What this leaflet contains:
1. What Xylometazoline WZF 0.1% is and what it is used for
2. What you need to know before you take Xylometazoline WZF 0.1%
3. How to take Xylometazoline WZF 0.1%
4. Possible side effects
5. How to store Xylometazoline WZF 0.1%
6. Contents of the pack and other information
 
 
1. What Xylometazoline WZF 0.1% is and what it is used for
 
Xylometazoline is an imidazoline derivative. It has a sympathomimetic effect. When applied to the nasal mucosa, it causes blood vessel constriction, eliminates edema, suppresses hyperemia of the nasopharyngeal mucosa, and reduces the amount of secretion.

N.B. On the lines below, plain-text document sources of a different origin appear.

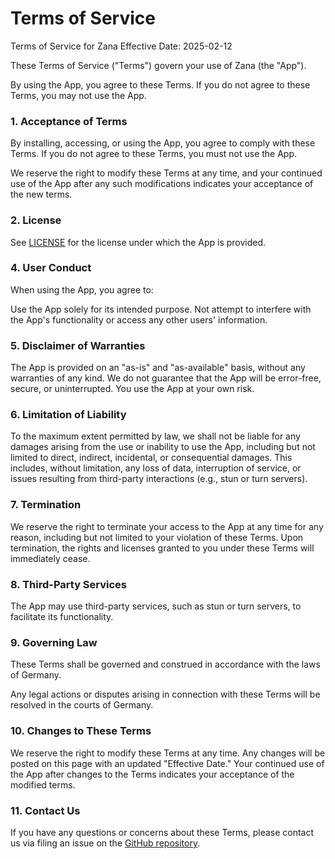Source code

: # Terms of Service

Terms of Service for Zana
Effective Date: 2025-02-12

These Terms of Service ("Terms") govern your use of Zana (the "App").

By using the App, you agree to these Terms.
If you do not agree to these Terms, you may not use the App.

### 1. Acceptance of Terms

By installing, accessing, or using the App, you agree to comply with these Terms.
If you do not agree to these Terms,
you must not use the App.

We reserve the right to modify these Terms at any time,
and your continued use of the App after any such modifications indicates your acceptance of the new terms.

### 2. License

See [LICENSE](LICENSE) for the license under which the App is provided.

### 4. User Conduct

When using the App, you agree to:

Use the App solely for its intended purpose.
Not attempt to interfere with the App's functionality or access any other users' information.

### 5. Disclaimer of Warranties

The App is provided on an "as-is" and "as-available" basis,
without any warranties of any kind. We do not guarantee that the App will be error-free,
secure, or uninterrupted. You use the App at your own risk.

### 6. Limitation of Liability

To the maximum extent permitted by law,
we shall not be liable for any damages arising from the use or inability to use the App,
including but not limited to direct, indirect, incidental, or consequential damages.
This includes, without limitation, any loss of data,
interruption of service, or
issues resulting from third-party interactions (e.g., stun or turn servers).

### 7. Termination

We reserve the right to terminate your access to the App at any time for any reason,
including but not limited to your violation of these Terms.
Upon termination, the rights and licenses granted to you under these Terms will immediately cease.

### 8. Third-Party Services

The App may use third-party services, such as stun or turn servers,
to facilitate its functionality.

### 9. Governing Law

These Terms shall be governed and construed in accordance with the laws of Germany.

Any legal actions or disputes arising in connection with these Terms
will be resolved in the courts of Germany.

### 10. Changes to These Terms

We reserve the right to modify these Terms at any time.
Any changes will be posted on this page with an updated "Effective Date."
Your continued use of the App after changes to
the Terms indicates your acceptance of the modified terms.

### 11. Contact Us

If you have any questions or concerns about these Terms,
please contact us via filing an issue on the
[GitHub repository](https://github.com/mistweaverco/kulala/issues/new).

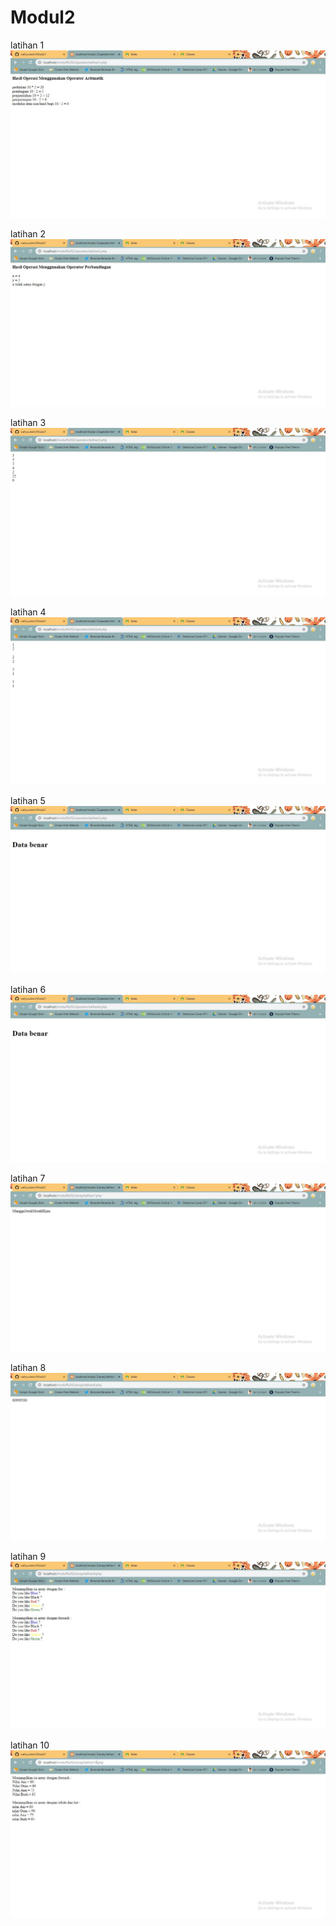 # Modul2

latihan 1
![alt text](https://github.com/wahyuutami/Modul2/blob/master/operator/hasil/latihan1.JPG)

latihan 2
![alt text](https://github.com/wahyuutami/Modul2/blob/master/operator/hasil/latihan2.JPG)

latihan 3
![alt text](https://github.com/wahyuutami/Modul2/blob/master/operator/hasil/latihan3.JPG)

latihan 4
![alt text](https://github.com/wahyuutami/Modul2/blob/master/operator/hasil/latihan4.JPG)

latihan 5
![alt text](https://github.com/wahyuutami/Modul2/blob/master/operator/hasil/latihan5.JPG)

latihan 6
![alt text](https://github.com/wahyuutami/Modul2/blob/master/operator/hasil/latihan6.JPG)

latihan 7
![alt text](https://github.com/wahyuutami/Modul2/blob/master/array/hasil/latihan7.JPG)

latihan 8
![alt text](https://github.com/wahyuutami/Modul2/blob/master/array/hasil/latihan8.JPG)

latihan 9
![alt text](https://github.com/wahyuutami/Modul2/blob/master/array/hasil/latihan9.JPG)

latihan 10
![alt text](https://github.com/wahyuutami/Modul2/blob/master/array/hasil/latihan10.JPG)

To reduce swelling of the nasal mucosa in acute rhinitis, attacks of profuse nasal discharge (vasomotor rhinitis), allergic rhinitis (allergic rhinitis).
 
 
2. What you need to know before you use Xylometazoline WZF 0.1%
 
Do not use Xylometazoline WZF 0.1%
– if you are allergic to xylometazoline hydrochloride or any of the other ingredients of this medicine (listed in section 6);
– if you have angle-closure glaucoma;
– if you have undergone a hypophysectomy or other cranial intervention;
– if you have dry atrophic rhinitis (rhinitis sicca).
 
Warnings and precautions
Talk to your doctor or pharmacist before taking Xylometazoline WZF 0.1%,
– if you suffer from heart disease (e.g. long QT syndrome).
– in patients in whom the following symptoms have been observed after administration of sympathomimetics: insomnia, dizziness, tremor, arrhythmias or hypertension.

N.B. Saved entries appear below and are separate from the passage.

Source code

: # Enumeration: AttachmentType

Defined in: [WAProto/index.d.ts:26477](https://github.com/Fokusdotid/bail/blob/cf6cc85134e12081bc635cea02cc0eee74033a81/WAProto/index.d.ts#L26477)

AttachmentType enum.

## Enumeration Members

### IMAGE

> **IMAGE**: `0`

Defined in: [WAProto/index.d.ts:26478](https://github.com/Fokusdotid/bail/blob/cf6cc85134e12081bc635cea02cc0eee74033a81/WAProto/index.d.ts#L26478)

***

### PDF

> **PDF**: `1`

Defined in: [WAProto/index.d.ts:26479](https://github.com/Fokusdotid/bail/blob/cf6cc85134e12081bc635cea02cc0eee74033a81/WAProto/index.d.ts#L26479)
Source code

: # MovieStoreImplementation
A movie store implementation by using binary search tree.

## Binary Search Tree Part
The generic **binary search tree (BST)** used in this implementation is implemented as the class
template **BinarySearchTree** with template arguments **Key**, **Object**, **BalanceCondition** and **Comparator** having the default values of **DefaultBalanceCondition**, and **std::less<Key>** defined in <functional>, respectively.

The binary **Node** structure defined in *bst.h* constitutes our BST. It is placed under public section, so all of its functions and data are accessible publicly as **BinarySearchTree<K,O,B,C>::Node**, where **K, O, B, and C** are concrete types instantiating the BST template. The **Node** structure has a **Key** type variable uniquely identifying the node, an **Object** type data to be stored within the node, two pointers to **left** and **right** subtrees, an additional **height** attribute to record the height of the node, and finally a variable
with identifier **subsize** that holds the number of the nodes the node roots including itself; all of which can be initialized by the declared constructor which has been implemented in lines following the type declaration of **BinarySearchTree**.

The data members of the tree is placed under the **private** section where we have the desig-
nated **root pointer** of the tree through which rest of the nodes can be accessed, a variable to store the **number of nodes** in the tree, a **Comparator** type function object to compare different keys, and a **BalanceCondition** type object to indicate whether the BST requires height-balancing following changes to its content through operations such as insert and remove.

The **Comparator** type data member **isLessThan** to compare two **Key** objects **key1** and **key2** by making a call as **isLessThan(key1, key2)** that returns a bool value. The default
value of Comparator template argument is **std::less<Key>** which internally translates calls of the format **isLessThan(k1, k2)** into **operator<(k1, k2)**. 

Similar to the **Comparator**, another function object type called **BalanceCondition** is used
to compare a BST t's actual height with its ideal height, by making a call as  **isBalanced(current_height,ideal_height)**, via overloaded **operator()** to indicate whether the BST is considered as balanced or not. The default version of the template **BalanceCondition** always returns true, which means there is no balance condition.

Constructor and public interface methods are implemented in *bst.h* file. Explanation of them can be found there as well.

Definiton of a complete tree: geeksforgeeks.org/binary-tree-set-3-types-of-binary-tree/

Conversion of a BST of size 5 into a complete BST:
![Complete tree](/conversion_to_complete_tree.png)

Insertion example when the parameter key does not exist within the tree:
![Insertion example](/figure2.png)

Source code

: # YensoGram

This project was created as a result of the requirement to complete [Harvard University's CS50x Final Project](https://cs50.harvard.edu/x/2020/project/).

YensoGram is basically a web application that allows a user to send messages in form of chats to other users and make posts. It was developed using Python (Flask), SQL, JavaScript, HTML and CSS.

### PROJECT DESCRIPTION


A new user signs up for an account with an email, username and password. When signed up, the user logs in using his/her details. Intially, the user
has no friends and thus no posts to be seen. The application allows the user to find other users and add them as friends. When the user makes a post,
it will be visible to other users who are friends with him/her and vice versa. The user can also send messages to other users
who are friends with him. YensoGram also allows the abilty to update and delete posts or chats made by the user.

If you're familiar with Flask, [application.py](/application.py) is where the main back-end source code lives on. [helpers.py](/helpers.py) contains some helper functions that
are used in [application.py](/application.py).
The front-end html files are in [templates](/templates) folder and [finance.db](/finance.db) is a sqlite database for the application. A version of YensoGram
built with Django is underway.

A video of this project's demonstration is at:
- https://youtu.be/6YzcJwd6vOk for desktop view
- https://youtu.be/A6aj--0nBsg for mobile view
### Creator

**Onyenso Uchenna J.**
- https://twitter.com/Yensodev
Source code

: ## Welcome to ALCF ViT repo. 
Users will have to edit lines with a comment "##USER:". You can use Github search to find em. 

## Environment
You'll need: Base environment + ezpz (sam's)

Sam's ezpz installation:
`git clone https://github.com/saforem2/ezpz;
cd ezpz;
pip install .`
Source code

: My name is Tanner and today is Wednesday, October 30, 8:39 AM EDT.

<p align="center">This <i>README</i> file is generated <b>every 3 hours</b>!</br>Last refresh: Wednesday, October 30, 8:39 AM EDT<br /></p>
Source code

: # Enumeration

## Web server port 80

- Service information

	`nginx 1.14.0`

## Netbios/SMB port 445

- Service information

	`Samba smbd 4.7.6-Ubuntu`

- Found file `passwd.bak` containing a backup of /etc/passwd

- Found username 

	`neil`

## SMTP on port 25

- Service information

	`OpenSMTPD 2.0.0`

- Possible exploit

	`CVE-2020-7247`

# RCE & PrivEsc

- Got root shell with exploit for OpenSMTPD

– in patients with circulatory disorders (arterial hypertension, angina pectoris), diabetes, angle-closure glaucoma, prostatic hypertrophy, hyperthyroidism.
In young children – if agitation or sleep disturbances occur, the medication should be stopped.
 
                With prolonged use, there is a risk of atrophy of the nasal mucosa, and therefore use is limited to 7 days.
               
                Use in children:
                Do not use in children under 2 years of age.
               
                Other medicines and Xylometazoline WZF 0.1%
                Tell your doctor or pharmacist if you are taking, have recently taken or might take any other medicines.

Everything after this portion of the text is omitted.